Isto é uma coisa. Outra, inteiramente diversa e absurda (a palavra tem que ser esta - absurda) é pensar-se sequer que é possível ser Juiz sem ter uma sólida formação jurídica de base (função para a qual o CEJ tem cumprido cabalmente a sua função mas que terá, necessariamente, que ser complementar da formação académica). O direito é a ferramenta de trabalho primeira do Juiz. Assim sempre foi e assim sempre será.
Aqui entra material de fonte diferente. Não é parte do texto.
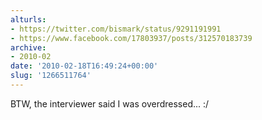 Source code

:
 ```yaml
---
alturls:
- https://twitter.com/bismark/status/9291191991
- https://www.facebook.com/17803937/posts/312570183739
archive:
- 2010-02
date: '2010-02-18T16:49:24+00:00'
slug: '1266511764'
---
```


BTW, the interviewer said I was overdressed... :/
A visão "maligna" é preocupante, em segundo lugar, porque traduz a prática cada vez mais divulgada, em todas as áreas de decisão e não apenas na justiça, de acolher cegamente a visão que determinadas pessoas exteriores ao sistema tradicional têm daquilo que devem ser as reformas a implentar.
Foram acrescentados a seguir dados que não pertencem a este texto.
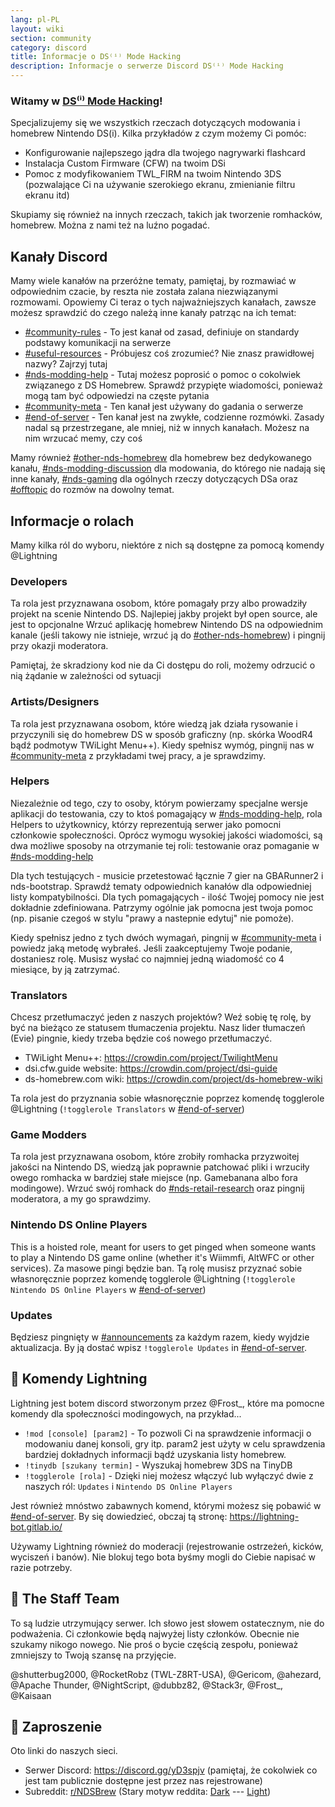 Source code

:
 ```yaml
---
lang: pl-PL
layout: wiki
section: community
category: discord
title: Informacje o DS⁽ⁱ⁾ Mode Hacking
description: Informacje o serwerze Discord DS⁽ⁱ⁾ Mode Hacking
---
```


### Witamy w <u>DS⁽ⁱ⁾ Mode Hacking</u>!

Specjalizujemy się we wszystkich rzeczach dotyczących modowania i homebrew Nintendo DS(i). Kilka przykładów z czym możemy Ci pomóc:

- Konfigurowanie najlepszego jądra dla twojego nagrywarki flashcard
- Instalacja Custom Firmware (CFW) na twoim DSi
- Pomoc z modyfikowaniem TWL_FIRM na twoim Nintendo 3DS (pozwalające Ci na używanie szerokiego ekranu, zmienianie filtru ekranu itd)

Skupiamy się również na innych rzeczach, takich jak tworzenie romhacków, homebrew. Można z nami też na luźno pogadać.

## Kanały Discord
Mamy wiele kanałów na przeróżne tematy, pamiętaj, by rozmawiać w odpowiednim czacie, by reszta nie została zalana niezwiązanymi rozmowami. Opowiemy Ci teraz o tych najważniejszych kanałach, zawsze możesz sprawdzić do czego należą inne kanały patrząc na ich temat:

- [#community-rules][community-rules] - To jest kanał od zasad, definiuje on standardy podstawy komunikacji na serwerze
- [#useful-resources][useful-resources] - Próbujesz coś zrozumieć? Nie znasz prawidłowej nazwy?  Zajrzyj tutaj
- [#nds-modding-help][nds-modding-help] - Tutaj możesz poprosić o pomoc o cokolwiek związanego z DS Homebrew. Sprawdź przypięte wiadomości, ponieważ mogą tam być odpowiedzi na częste pytania
- [#community-meta][community-meta] - Ten kanał jest używany do gadania o serwerze
- [#end-of-server][end-of-server] - Ten kanał jest na zwykłe, codzienne rozmówki. Zasady nadal są przestrzegane, ale mniej, niż w innych kanałach.  Możesz na nim wrzucać memy, czy coś

Mamy również [#other-nds-homebrew][other-nds-homebrew] dla homebrew bez dedykowanego kanału, [#nds-modding-discussion][nds-modding-discussion] dla modowania, do którego nie nadają się inne kanały, [#nds-gaming][nds-gaming] dla ogólnych rzeczy dotyczących DSa oraz [#offtopic][offtopic] do rozmów na dowolny temat.

## Informacje o rolach
Mamy kilka ról do wyboru, niektóre z nich są dostępne za pomocą komendy @Lightning

### Developers
Ta rola jest przyznawana osobom, które pomagały przy albo prowadziły projekt na scenie Nintendo DS. Najlepiej jakby projekt był open source, ale jest to opcjonalne Wrzuć aplikację homebrew Nintendo DS na odpowiednim kanale (jeśli takowy nie istnieje, wrzuć ją do [#other-nds-homebrew][other-nds-homebrew]) i pingnij przy okazji moderatora.

Pamiętaj, że skradziony kod nie da Ci dostępu do roli, możemy odrzucić o nią żądanie w zależności od sytuacji

### Artists/Designers
Ta rola jest przyznawana osobom, które wiedzą jak działa rysowanie i przyczynili się do homebrew DS w sposób graficzny (np. skórka WoodR4 bądź podmotyw TWiLight Menu++). Kiedy spełnisz wymóg, pingnij nas w [#community-meta][community-meta] z przykładami twej pracy, a je sprawdzimy.

### Helpers
Niezależnie od tego, czy to osoby, którym powierzamy specjalne wersje aplikacji do testowania, czy to ktoś pomagający w [#nds-modding-help][nds-modding-help], rola Helpers to użytkownicy, którzy reprezentują serwer jako pomocni członkowie społeczności. Oprócz wymogu wysokiej jakości wiadomości, są dwa możliwe sposoby na otrzymanie tej roli: testowanie oraz pomaganie w [#nds-modding-help][nds-modding-help]

Dla tych testujących - musicie przetestować łącznie 7 gier na GBARunner2 i nds-bootstrap. Sprawdź tematy odpowiednich kanałów dla odpowiedniej listy kompatybilności. Dla tych pomagających - ilość Twojej pomocy nie jest dokładnie zdefiniowana. Patrzymy ogólnie jak pomocna jest twoja pomoc (np. pisanie czegoś w stylu "prawy a nastepnie edytuj" nie pomoże).

Kiedy spełnisz jedno z tych dwóch wymagań, pingnij w [#community-meta][community-meta] i powiedz jaką metodę wybrałeś. Jeśli zaakceptujemy Twoje podanie, dostaniesz rolę. Musisz wysłać co najmniej jedną wiadomość co 4 miesiące, by ją zatrzymać.

### Translators
Chcesz przetłumaczyć jeden z naszych projektów? Weź sobię tę rolę, by być na bieżąco ze statusem tłumaczenia projektu. Nasz lider tłumaczeń (Evie) pingnie, kiedy trzeba będzie coś nowego przetłumaczyć.

- TWiLight Menu++: <https://crowdin.com/project/TwilightMenu>
- dsi.cfw.guide website: <https://crowdin.com/project/dsi-guide>
- ds-homebrew.com wiki: <https://crowdin.com/project/ds-homebrew-wiki>

Ta rola jest do przyznania sobie własnoręcznie poprzez komendę togglerole @Lightning (`!togglerole Translators` w [#end-of-server][end-of-server])

### Game Modders
Ta rola jest przyznawana osobom, które zrobiły romhacka przyzwoitej jakości na Nintendo DS, wiedzą jak poprawnie patchować pliki i wrzuciły owego romhacka w bardziej stałe miejsce (np. Gamebanana albo fora modingowe). Wrzuć swój romhack do [#nds-retail-research][nds-retail-research] oraz pingnij moderatora, a my go sprawdzimy.

### Nintendo DS Online Players
This is a hoisted role, meant for users to get pinged when someone wants to play a Nintendo DS game online (whether it's Wiimmfi, AltWFC or other services). Za masowe pingi będzie ban. Tą rolę musisz przyznać sobie własnoręcznie poprzez komendę togglerole @Lightning (`!togglerole Nintendo DS Online Players` w [#end-of-server][end-of-server])

### Updates
Będziesz pingnięty w [#announcements][announcements] za każdym razem, kiedy wyjdzie aktualizacja. By ją dostać wpisz `!togglerole Updates` in [#end-of-server][end-of-server].

## 🤖 Komendy Lightning
Lightning jest botem discord stworzonym przez @Frost_, które ma pomocne komendy dla społeczności modingowych, na przykład...

- `!mod [console] [param2]` - To pozwoli Ci na sprawdzenie informacji o modowaniu danej konsoli, gry itp. param2 jest użyty w celu sprawdzenia bardziej dokładnych informacji bądź uzyskania listy homebrew.
- `!tinydb [szukany termin]` - Wyszukaj homebrew 3DS na TinyDB
- `!togglerole [rola]` - Dzięki niej możesz włączyć lub wyłączyć dwie z naszych ról: `Updates` i `Nintendo DS Online Players`

Jest również mnóstwo zabawnych komend, którymi możesz się pobawić w [#end-of-server][end-of-server]. By się dowiedzieć, obczaj tą stronę: <https://lightning-bot.gitlab.io/>

Używamy Lightning również do moderacji (rejestrowanie ostrzeżeń, kicków, wyciszeń i banów). Nie blokuj tego bota byśmy mogli do Ciebie napisać w razie potrzeby.

## 👑 The Staff Team
To są ludzie utrzymujący serwer. Ich słowo jest słowem ostatecznym, nie do podważenia. Ci członkowie będą najwyżej listy członków. Obecnie nie szukamy nikogo nowego. Nie proś o bycie częścią zespołu, ponieważ zmniejszy to Twoją szansę na przyjęcie.

@shutterbug2000, @RocketRobz (TWL-Z8RT-USA), @Gericom, @ahezard, @Apache Thunder, @NightScript, @dubbz82, @Stack3r, @Frost_, @Kaisaan

## 🚪 Zaproszenie
Oto linki do naszych sieci.

- Serwer Discord: <https://discord.gg/yD3spjv> (pamiętaj, że cokolwiek co jest tam publicznie dostępne jest przez nas rejestrowane)
- Subreddit: [r/NDSBrew](https://reddit.com/r/NDSBrew) (Stary motyw reddita: [Dark](https://dm.reddit.com/r/NDSBrew/) --- [Light](https://old.reddit.com/r/NDSBrew/))

<!-- Discord channel links -->
[community-rules]: https://discord.com/channels/283769550611152897/718305959914766366
[useful-resources]: https://discord.com/channels/283769550611152897/638041441079263283

[announcements]: https://discord.com/channels/283769550611152897/283771381735489537
[community-meta]: https://discord.com/channels/283769550611152897/715651368391671919

[nds-modding-help]: https://discord.com/channels/283769550611152897/332961165829210117
[nds-modding-discussion]: https://discord.com/channels/283769550611152897/547986366357700620
[nds-retail-research]: https://discord.com/channels/283769550611152897/356988919738400768
[other-nds-homebrew]: https://discord.com/channels/283769550611152897/536968881500061712

[offtopic]: https://discord.com/channels/283769550611152897/286686210225864725
[nds-gaming]: https://discord.com/channels/283769550611152897/668680785154408448
[end-of-server]: https://discord.com/channels/283769550611152897/283770736215195648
Explicando, esta medida, há que dizê-lo, não é mais que o consagrar a ideia, solicitada em "outsourcing" (para usar o termo em voga) ao Observatório Sobre a Justiça sobre uma espécie de "medida-sensacional" para alterar o estado da Justiça.
Nada tenho contra a ideia geral de colaboração de entidades exteriores ao sistema na melhoria do mesmo (bem pelo contrário - tal contributo é essencial para evitar opacidade e autismo).
Nada tenho em concreto contra o Observatório e o seu muito louvável trabalho.Incomodam-me, isso sim, que a opinião ou as opiniões de quem conhece a fundo os problemas, as opiniões intra-sistema não sejam minimamente consideradas ou sequer ouvidas (e não me refiro, evidentemente, só a Juizes mas a todos operadores). Como se, pelo facto de se trabalhar na justiça se tivesse necessariamente uma ideia deturpada do problema e das soluções. Talvez se trate, tão só, da ideia bacoca que existirá um grupo de iluminados que, com uma solução brilhante e milagrosa (e barata...) tudo mudará...
Incomoda-me, por fim, já no que concerne ao Observatório em concreto, que possa sequer fazer e manter tal sugestão (se todos estamos sujeitos a crítica o Observatório e o Prof. Boaventura de Sousa Santos também o estão). A ideia é absurda. Se uma entidade que tanto trabalho tem desenvolvido produz tal sugestão (ou a pessoa do seu máximo responsável) das duas uma: - Ou, como diz o povo, muito observou e pouco viu ou traçou uma bem pensada estratégia de longo prazo para, por acção dos magistrados na Justiça, induzir alterações no conjunto da ordem e da estrutura sociais. Uma espécie de mudança utópica da sociedade por acção de juizes (provenientes, claro, de áreas de saber diversas do direito, especialmente psicologia e sociologia). Esta ideia ganha definição se pensarmos no posicionamento civico-político do responsável máximo do Observatório.
É preocupante. Não, claro, qualquer alteração social (não é isso que aqui discutimos, sequer vagamente). É preocupante que possam vingar ideias de instrumentalização dos juizes e da sua função, desde o período de formação (aliás, principalmente desde a formação) com fins políticos.É preocupante e é preocupante que,aparentemente, as ideias venham fazendo caminho, que alguém as ouça e reproduza e então se esse alguém é o Ministro da justiça - Ai Jesus...
Porque este blog é positivo posso, em conclusão, acabar com uma ideia mais alegre. Podemos ter a esperança que o princípio de abertura se vai alargar a todas as áreas e funções. A formação de base tornar-se-á despicienda e, com uma formação pós-faculdade a qualquer função qualquer pessoa poderá aceder.
Pense-se na liberdade, nas múltiplas possibilidades que tal dará a todos os cidadãos.Por mim, ante o degradar do estatuto socio-económico dos Juizes, sugiro talvez dois/três anos de estudo da morfologia do cérebro e espero estar apto a despir a preta beca e a vestir a bata branca de neuro-cirurgião.
Como diria o saudoso Peça e esta hã?